“Este año es muy grande y vamos a poner las cosas en su sitio. Los primeros pasos o las primeras señales van a salir este fin de semana“. Aterrizaba Fernando Alonso en Rusia motivado y confiado en poder revertir el complicado inicio de Mundial que hasta la data había protagonizado con McLaren Honda.

Sin retención, la prueba de Sochi ha vuelto a poner de manifiesto que en el McL32 hay mucho trabajo por hacer para ser competitivos. Y fiables.
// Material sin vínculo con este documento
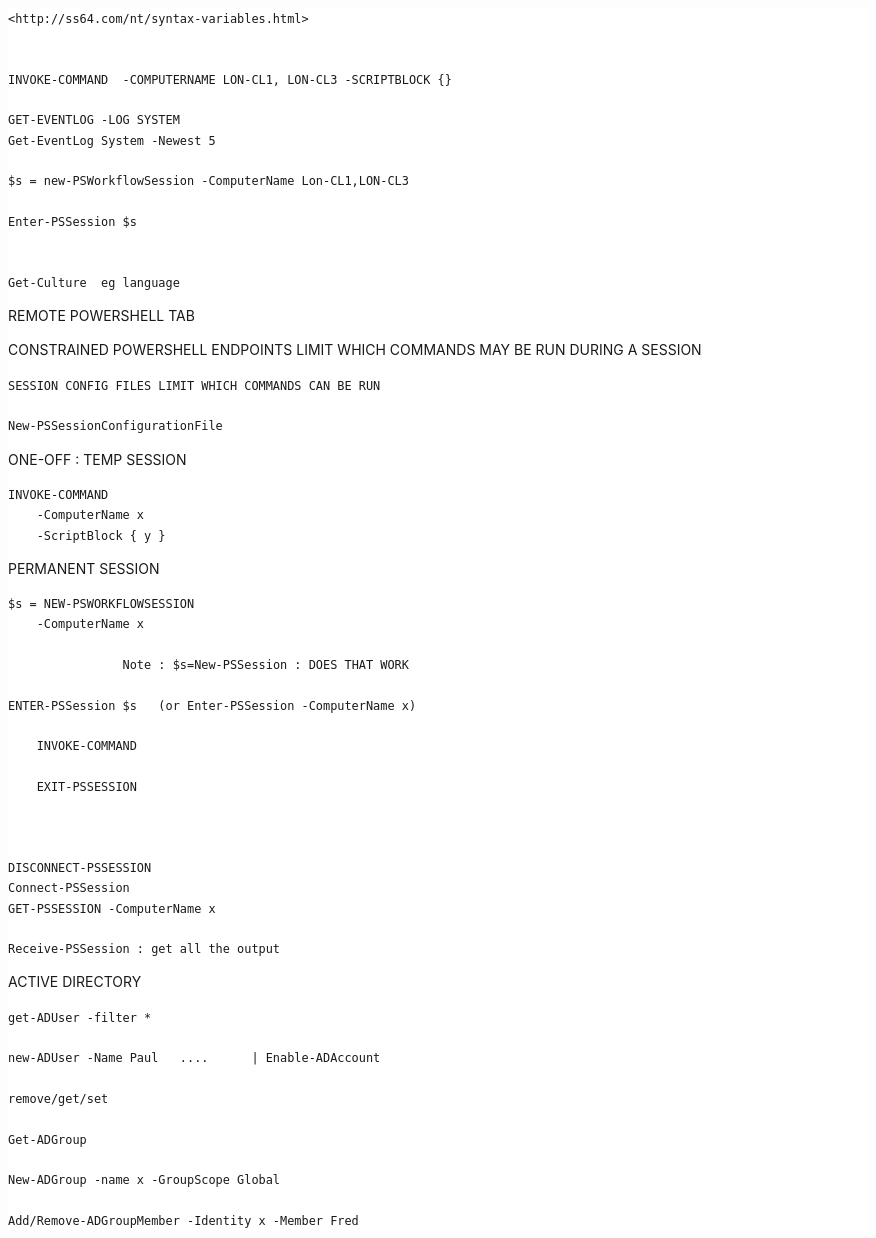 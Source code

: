     <http://ss64.com/nt/syntax-variables.html>
    
    
    INVOKE-COMMAND  -COMPUTERNAME LON-CL1, LON-CL3 -SCRIPTBLOCK {}
    
    GET-EVENTLOG -LOG SYSTEM
    Get-EventLog System -Newest 5
    
    $s = new-PSWorkflowSession -ComputerName Lon-CL1,LON-CL3
    
    Enter-PSSession $s
    
    
    Get-Culture  eg language

REMOTE POWERSHELL TAB

CONSTRAINED POWERSHELL ENDPOINTS
LIMIT WHICH COMMANDS MAY BE RUN DURING A SESSION

    SESSION CONFIG FILES LIMIT WHICH COMMANDS CAN BE RUN
    
    New-PSSessionConfigurationFile

ONE-OFF : TEMP SESSION

    INVOKE-COMMAND 
    	-ComputerName x 
    	-ScriptBlock { y }

PERMANENT SESSION

    $s = NEW-PSWORKFLOWSESSION
    	-ComputerName x
    	
    				Note : $s=New-PSSession : DOES THAT WORK
    				
    ENTER-PSSession $s   (or Enter-PSSession -ComputerName x)
    
    	INVOKE-COMMAND 
    
    	EXIT-PSSESSION
    
    
    
    DISCONNECT-PSSESSION
    Connect-PSSession
    GET-PSSESSION -ComputerName x
    
    Receive-PSSession : get all the output

ACTIVE DIRECTORY

    get-ADUser -filter *
    
    new-ADUser -Name Paul   ....      | Enable-ADAccount
    
    remove/get/set
    
    Get-ADGroup	
    
    New-ADGroup -name x -GroupScope Global
    
    Add/Remove-ADGroupMember -Identity x -Member Fred
     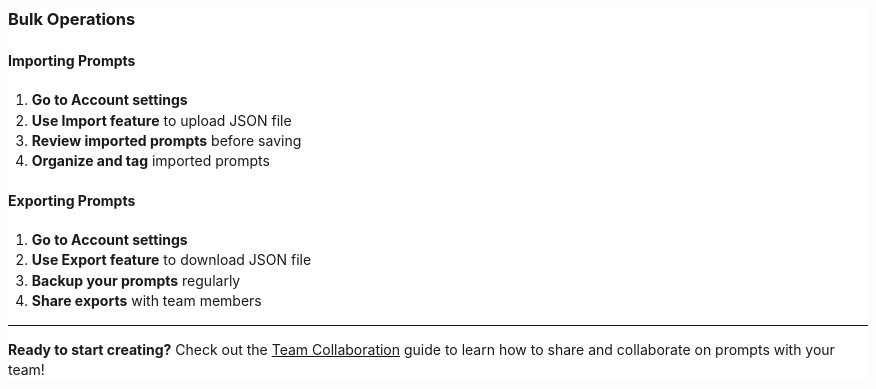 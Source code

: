 ### Bulk Operations

#### Importing Prompts
1. **Go to Account settings**
2. **Use Import feature** to upload JSON file
3. **Review imported prompts** before saving
4. **Organize and tag** imported prompts

#### Exporting Prompts
1. **Go to Account settings**
2. **Use Export feature** to download JSON file
3. **Backup your prompts** regularly
4. **Share exports** with team members

---

**Ready to start creating?** Check out the [Team Collaboration](team-collaboration.md) guide to learn how to share and collaborate on prompts with your team!
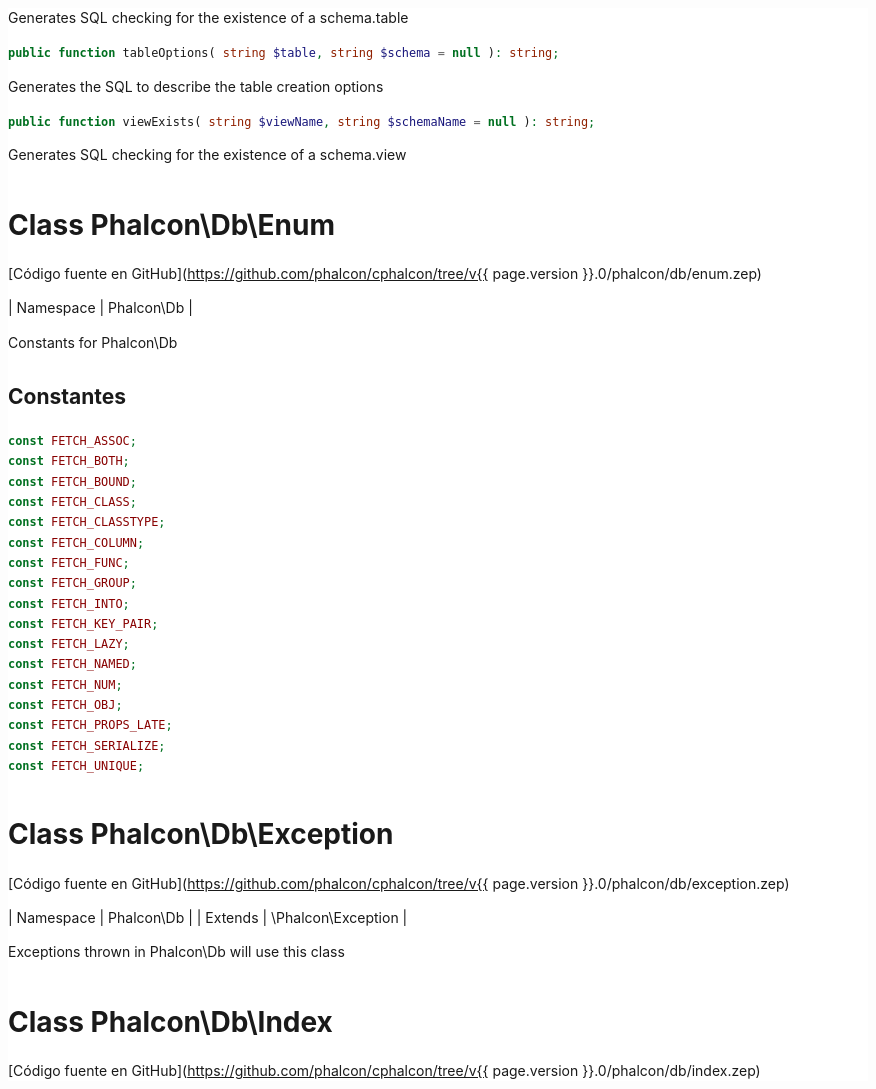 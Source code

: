 Generates SQL checking for the existence of a schema.table

```php
public function tableOptions( string $table, string $schema = null ): string;
```

Generates the SQL to describe the table creation options

```php
public function viewExists( string $viewName, string $schemaName = null ): string;
```

Generates SQL checking for the existence of a schema.view

<h1 id="db-enum">Class Phalcon\Db\Enum</h1>

[Código fuente en GitHub](https://github.com/phalcon/cphalcon/tree/v{{ page.version }}.0/phalcon/db/enum.zep)

| Namespace | Phalcon\Db |

Constants for Phalcon\Db

## Constantes

```php
const FETCH_ASSOC;
const FETCH_BOTH;
const FETCH_BOUND;
const FETCH_CLASS;
const FETCH_CLASSTYPE;
const FETCH_COLUMN;
const FETCH_FUNC;
const FETCH_GROUP;
const FETCH_INTO;
const FETCH_KEY_PAIR;
const FETCH_LAZY;
const FETCH_NAMED;
const FETCH_NUM;
const FETCH_OBJ;
const FETCH_PROPS_LATE;
const FETCH_SERIALIZE;
const FETCH_UNIQUE;
```

<h1 id="db-exception">Class Phalcon\Db\Exception</h1>

[Código fuente en GitHub](https://github.com/phalcon/cphalcon/tree/v{{ page.version }}.0/phalcon/db/exception.zep)

| Namespace | Phalcon\Db | | Extends | \Phalcon\Exception |

Exceptions thrown in Phalcon\Db will use this class

<h1 id="db-index">Class Phalcon\Db\Index</h1>

[Código fuente en GitHub](https://github.com/phalcon/cphalcon/tree/v{{ page.version }}.0/phalcon/db/index.zep)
Porque Alonso es el único piloto de la parrilla de Fórmula 1 2017 que no ha conocido la bandera a cuadros en las cuatro carreras que se han celebrado hasta el momento.
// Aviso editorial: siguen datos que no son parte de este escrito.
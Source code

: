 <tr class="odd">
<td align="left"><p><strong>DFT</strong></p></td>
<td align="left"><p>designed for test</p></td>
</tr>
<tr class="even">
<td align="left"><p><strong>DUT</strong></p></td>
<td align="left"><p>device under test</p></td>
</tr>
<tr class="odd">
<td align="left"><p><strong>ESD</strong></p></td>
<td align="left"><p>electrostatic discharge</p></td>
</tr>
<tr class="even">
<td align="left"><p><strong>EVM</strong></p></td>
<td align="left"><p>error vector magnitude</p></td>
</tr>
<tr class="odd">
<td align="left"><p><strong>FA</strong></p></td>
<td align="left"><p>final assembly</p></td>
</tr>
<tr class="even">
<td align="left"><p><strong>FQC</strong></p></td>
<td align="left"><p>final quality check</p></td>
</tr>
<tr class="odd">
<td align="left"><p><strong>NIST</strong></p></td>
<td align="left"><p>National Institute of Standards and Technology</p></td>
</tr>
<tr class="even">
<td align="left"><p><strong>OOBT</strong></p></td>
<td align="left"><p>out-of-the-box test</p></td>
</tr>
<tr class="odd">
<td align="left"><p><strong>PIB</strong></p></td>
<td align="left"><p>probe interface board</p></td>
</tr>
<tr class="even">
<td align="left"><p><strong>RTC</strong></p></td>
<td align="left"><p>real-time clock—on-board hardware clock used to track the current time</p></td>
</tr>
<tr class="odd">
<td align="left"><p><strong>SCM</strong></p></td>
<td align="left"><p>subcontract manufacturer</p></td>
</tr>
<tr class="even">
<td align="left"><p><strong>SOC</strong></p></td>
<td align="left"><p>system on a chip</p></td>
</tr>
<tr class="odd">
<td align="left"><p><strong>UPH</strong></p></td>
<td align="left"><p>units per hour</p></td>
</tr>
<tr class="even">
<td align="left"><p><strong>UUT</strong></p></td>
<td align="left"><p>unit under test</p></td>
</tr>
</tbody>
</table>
Desde problemas en la suspensión, transmisión del monoplaza, pasando por el motor y ERS, el bicampeón español ha tenido que darse ayer de tiempo en los Grandes Premios de Australia, China, Bahrein y Rusia.

“En Canadá espero que venga también algo de Honda y ponernos en una pelea un poco más seria”, pronosticaba Alonso en Sochi sobre cuando se podría poner fin a esta mala ráfaga de resultados. Dos carreras para ver si hay luz al final del túnel. Aunque a día de hoy resulte muy difícil creer.